Stored data entries
-- Opening Marker --
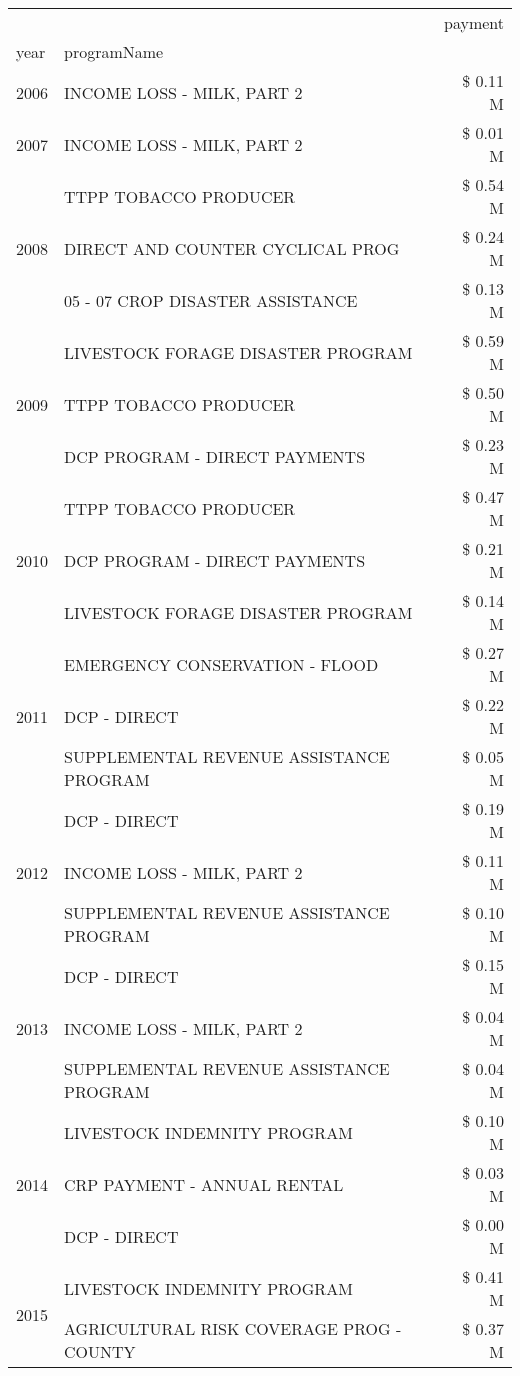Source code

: \begin{tabular}{llr}
\toprule
 &  & payment \\
year & programName &  \\
\midrule
2006 & INCOME LOSS - MILK, PART 2 & \$ 0.11 M \\
\cline{1-3}
2007 & INCOME LOSS - MILK, PART 2 & \$ 0.01 M \\
\cline{1-3}
\multirow[t]{3}{*}{2008} & TTPP TOBACCO PRODUCER & \$ 0.54 M \\
 & DIRECT AND COUNTER CYCLICAL PROG & \$ 0.24 M \\
 & 05 - 07 CROP DISASTER ASSISTANCE & \$ 0.13 M \\
\cline{1-3}
\multirow[t]{3}{*}{2009} & LIVESTOCK FORAGE DISASTER  PROGRAM & \$ 0.59 M \\
 & TTPP TOBACCO PRODUCER & \$ 0.50 M \\
 & DCP PROGRAM - DIRECT PAYMENTS & \$ 0.23 M \\
\cline{1-3}
\multirow[t]{3}{*}{2010} & TTPP TOBACCO PRODUCER & \$ 0.47 M \\
 & DCP PROGRAM - DIRECT PAYMENTS & \$ 0.21 M \\
 & LIVESTOCK FORAGE DISASTER  PROGRAM & \$ 0.14 M \\
\cline{1-3}
\multirow[t]{3}{*}{2011} & EMERGENCY CONSERVATION - FLOOD & \$ 0.27 M \\
 & DCP - DIRECT & \$ 0.22 M \\
 & SUPPLEMENTAL REVENUE ASSISTANCE PROGRAM & \$ 0.05 M \\
\cline{1-3}
\multirow[t]{3}{*}{2012} & DCP - DIRECT & \$ 0.19 M \\
 & INCOME LOSS - MILK, PART 2 & \$ 0.11 M \\
 & SUPPLEMENTAL REVENUE ASSISTANCE PROGRAM & \$ 0.10 M \\
\cline{1-3}
\multirow[t]{3}{*}{2013} & DCP - DIRECT & \$ 0.15 M \\
 & INCOME LOSS - MILK, PART 2 & \$ 0.04 M \\
 & SUPPLEMENTAL REVENUE ASSISTANCE PROGRAM & \$ 0.04 M \\
\cline{1-3}
\multirow[t]{3}{*}{2014} & LIVESTOCK INDEMNITY PROGRAM & \$ 0.10 M \\
 & CRP PAYMENT - ANNUAL RENTAL & \$ 0.03 M \\
 & DCP - DIRECT & \$ 0.00 M \\
\cline{1-3}
\multirow[t]{3}{*}{2015} & LIVESTOCK INDEMNITY PROGRAM & \$ 0.41 M \\
 & AGRICULTURAL RISK COVERAGE PROG - COUNTY & \$ 0.37 M \\

\end{tabular}
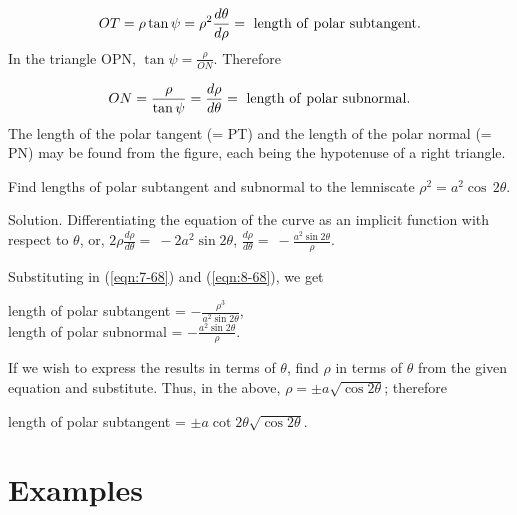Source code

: \begin{equation}
OT = \rho \tan \psi = \rho^2 \frac{d\theta}{d\rho} 
=\ {\rm length\ of\ polar\ subtangent}.
\label{eqn:7-68}
\end{equation}	
In the triangle OPN, $\tan \psi = \frac{\rho}{ON}$. Therefore

\begin{equation}
ON = \frac{\rho}{\tan \psi} = \frac{d\rho}{d\theta} 
=\ {\rm length\ of\ polar\ subnormal}.
\label{eqn:8-68}
\end{equation}
The length of the polar tangent (= PT) and the length of the polar 
normal (= PN) may be found from the figure, each being the hypotenuse 
of a right triangle.

\begin{example}
{\rm
 Find lengths of polar subtangent and subnormal to the lemniscate 
$\rho^2 = a^2\cos\, 2\theta$.

Solution. Differentiating the equation of the curve as an implicit 
function with respect to $\theta$,
or, 
$2 \rho \frac{d\rho}{d\theta} 	=\ - 2 a^2 \sin 2 \theta$,
$\frac{d\rho}{d\theta} 	=\ -\frac{a^2 \sin 2\theta}{\rho}$.

Substituting in (\ref{eqn:7-68}) and (\ref{eqn:8-68}), we get

\begin{center}
length of polar subtangent 	= $- \frac{\rho^3}{a^2 \sin 2\theta}$,
\\
length of polar subnormal 	= $- \frac{a^2 \sin 2\theta}{\rho}$.
\end{center}
If we wish to express the results in terms of $\theta$, find $\rho$ in
terms of $\theta$ from the given equation and substitute. 
Thus, in the above, $\rho = \pm a \sqrt{\cos 2 \theta}$; therefore 

\begin{center}
length of polar subtangent = $\pm a \cot 2 \theta \sqrt{\cos 2 \theta}$.
\end{center}

}
\end{example}

\section{Examples}

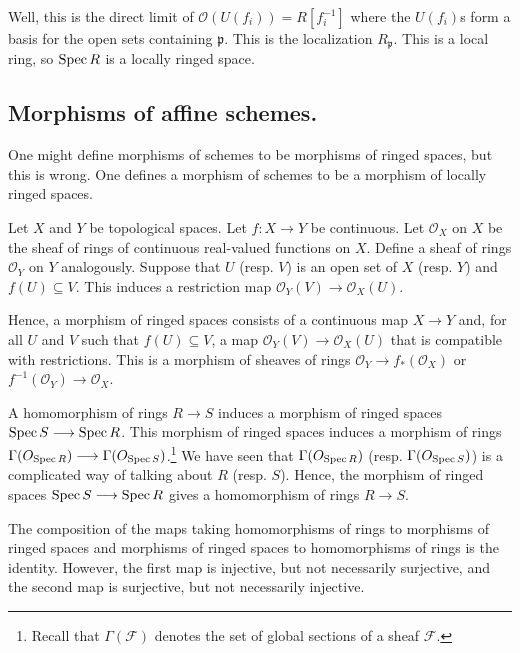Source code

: \documentclass [11 pt, oneside] {article}
\begin{document}
Well, this is the direct limit of $\mathscr{O}(U({f_i}))= R[f_i ^{-1}]$ where the $U({f_i})$s form a basis for the open sets containing $\mathfrak{p}$. This is the localization $R_{\mathfrak{p}}$. This is a local ring, so $\operatorname{Spec} R$ is a locally ringed space.

\subsection{Morphisms of affine schemes.}
One might define morphisms of schemes to be morphisms of ringed spaces, but this is wrong. One defines a morphism of schemes to be a morphism of locally ringed spaces. 

Let $X$ and $Y$ be topological spaces. Let $f:X\longrightarrow Y$ be continuous. Let $\mathscr{O}_X$ on $X$ be the sheaf of rings of continuous real-valued functions on $X$. Define a sheaf of rings $\mathscr{O}_Y$ on $Y$ analogously. Suppose that $U$ (resp. $V$) is an open set of $X$ (resp. $Y$) and $f(U)\subseteq V$. This induces a restriction map $\mathscr{O}_Y(V) \longrightarrow \mathscr{O}_X(U)$.

Hence, a morphism of ringed spaces consists of a continuous map $X\longrightarrow Y$ and, for all $U$ and $V$ such that $f(U)\subseteq V$, a map $\mathscr{O}_Y(V) \longrightarrow \mathscr{O}_X(U)$ that is compatible with restrictions. This is a morphism of sheaves of rings $\mathscr{O}_Y\longrightarrow f_*(\mathscr{O}_X)$ or $f^{-1}(\mathscr{O}_Y)\longrightarrow \mathscr{O}_X$.

A homomorphism of rings $R\longrightarrow S$ induces a morphism of ringed spaces $\operatorname{Spec} S \longrightarrow \operatorname{Spec} R$. This morphism of ringed spaces induces a morphism of rings $\Gamma(\relax{O}_{\operatorname{Spec} R})\longrightarrow \Gamma(\relax{O}_{\operatorname{Spec} S})$.\footnote{Recall that $\Gamma(\mathscr{F})$ denotes the set of global sections of a sheaf $\mathscr{F}$.} We have seen that $\Gamma(\relax{O}_{\operatorname{Spec} R})$ (resp. $\Gamma(\relax{O}_{\operatorname{Spec} S})$) is a complicated way of talking about $R$ (resp. $S$). Hence, the morphism of ringed spaces $\operatorname{Spec} S \longrightarrow \operatorname{Spec} R$ gives a homomorphism of rings $R\longrightarrow S$.

The composition of the maps taking homomorphisms of rings to morphisms of ringed spaces and morphisms of ringed spaces to homomorphisms of rings is the identity. However, the first map is injective, but not necessarily surjective, and the second map is surjective, but not necessarily injective.
\end{document}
-- Closing Marker --
:: REQUIRED ACTION ::
In the data above, find each line that has the word "begin" and copy it out.

:: EXPECTED ANSWER ::
: \begin{tabular}{llr}
: \begin{equation}
\begin{equation}
\begin{example}
\begin{center}
\begin{center}
\begin{document}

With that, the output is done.